The message is clear and convincingly conveyed: Literacy is survival.

Journalist Wills reaches back through her family tree for a story of freedom and self-determination.

Little Emma is enslaved on the Moore plantation in Haywood County, Tennessee, in 1858. She works in the house, caring for and playing with the white master’s children—but not learning with them. More than anything, she wants what they have but she can’t: freedom and literacy. With the end of the Civil War, she gains one but not the other. Emma marries a former black Union soldier and has children, milestones recorded by others.
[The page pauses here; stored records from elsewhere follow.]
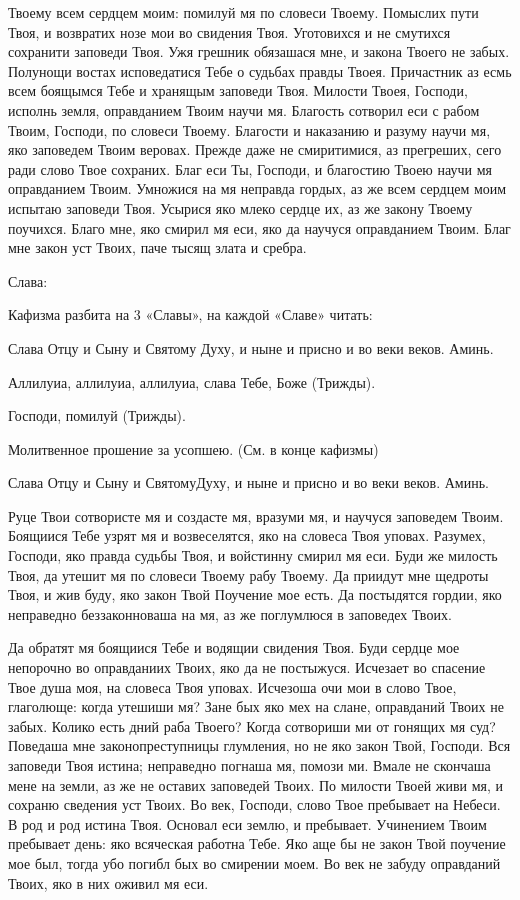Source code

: \begin{mymulticols}
Твоему всем сердцем моим: помилуй мя по словеси Твоему. Помыслих пути Твоя, и возвратих нозе мои во свидения Твоя. Уготовихся и не смутихся сохранити заповеди Твоя. Ужя грешник обязашася мне, и закона Твоего не забых. Полунощи востах исповедатися Тебе о судьбах правды Твоея. Причастник аз есмь всем боящымся Тебе и хранящым заповеди Твоя. Милости Твоея, Господи, исполнь земля, оправданием Твоим научи мя. Благость сотворил еси с рабом Твоим, Господи, по словеси Твоему. Благости и наказанию и разуму научи мя, яко заповедем Твоим веровах. Прежде даже не смиритимися, аз прегреших, сего ради слово Твое сохраних. Благ еси Ты, Господи, и благостию Твоею научи мя оправданием Твоим. Умножися на мя неправда гордых, аз же всем сердцем моим испытаю заповеди Твоя. Усырися яко млеко сердце их, аз же закону Твоему поучихся. Благо мне, яко смирил мя еси, яко да научуся оправданием Твоим. Благ мне закон уст Твоих, паче тысящ злата и сребра. 

Слава: 

Кафизма разбита на 3 «Славы», на каждой «Славе» читать: 

Слава Отцу и Сыну и Святому Духу, и ныне и присно и во веки веков. Аминь. 

Аллилуиа, аллилуиа, аллилуиа, слава Тебе, Боже (Трижды). 

Господи, помилуй (Трижды). 

Молитвенное прошение за усопшею. (См. в конце кафизмы) 

Слава Отцу и Сыну и СвятомуДуху, и ныне и присно и во веки веков. Аминь. 

Руце Твои сотвористе мя и создасте мя, вразуми мя, и научуся заповедем Твоим. Боящиися Тебе узрят мя и возвеселятся, яко на словеса Твоя уповах. Разумех, Господи, яко правда судьбы Твоя, и войстинну смирил мя еси. Буди же милость Твоя, да утешит мя по словеси Твоему рабу Твоему. Да приидут мне щедроты Твоя, и жив буду, яко закон Твой Поучение мое есть. Да постыдятся гордии, яко неправедно беззаконноваша на мя, аз же поглумлюся в заповедех Твоих. 

Да обратят мя боящиися Тебе и водящии свидения Твоя. Буди сердце мое непорочно во оправданиих Твоих, яко да не постыжуся. Исчезает во спасение Твое душа моя, на словеса Твоя уповах. Исчезоша очи мои в слово Твое, глаголюще: когда утешиши мя? Зане бых яко мех на слане, оправданий Твоих не забых. Колико есть дний раба Твоего? Когда сотвориши ми от гонящих мя суд? Поведаша мне законопреступницы глумления, но не яко закон Твой, Господи. Вся заповеди Твоя истина; неправедно погнаша мя, помози ми. Вмале не скончаша мене на земли, аз же не оставих заповедей Твоих. По милости Твоей живи мя, и сохраню сведения уст Твоих. Во век, Господи, слово Твое пребывает на Небеси. В род и род истина Твоя. Основал еси землю, и пребывает. Учинением Твоим пребывает день: яко всяческая работна Тебе. Яко аще бы не закон Твой поучение мое был, тогда убо погибл бых во смирении моем. Во век не забуду оправданий Твоих, яко в них оживил мя еси. 


\end{mymulticols}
When he dies, she applies for survivor’s benefits but is denied twice due to bureaucratic quibbles about her husband’s name. (The use of this same tool to deny voting rights today goes unmentioned, but the parallels are clear for adults who wish to draw them.) Her third application, based on the records of her children’s births, is approved. It’s an unusual plot for a picture book, but Wills pulls it off, emphasizing both Emma’s unrealized desire to read and write and the importance of literacy to the successful negotiation of power structures. Cornelison contributes soft-focus paintings that linger on Emma’s determined, soulful face. Her differentiation of other African American characters is weak; most are the same shade of brown and have similarly round faces and cheeks. Copious backmatter includes a note on primary sources, discussion questions and activities, and a two-page glossary.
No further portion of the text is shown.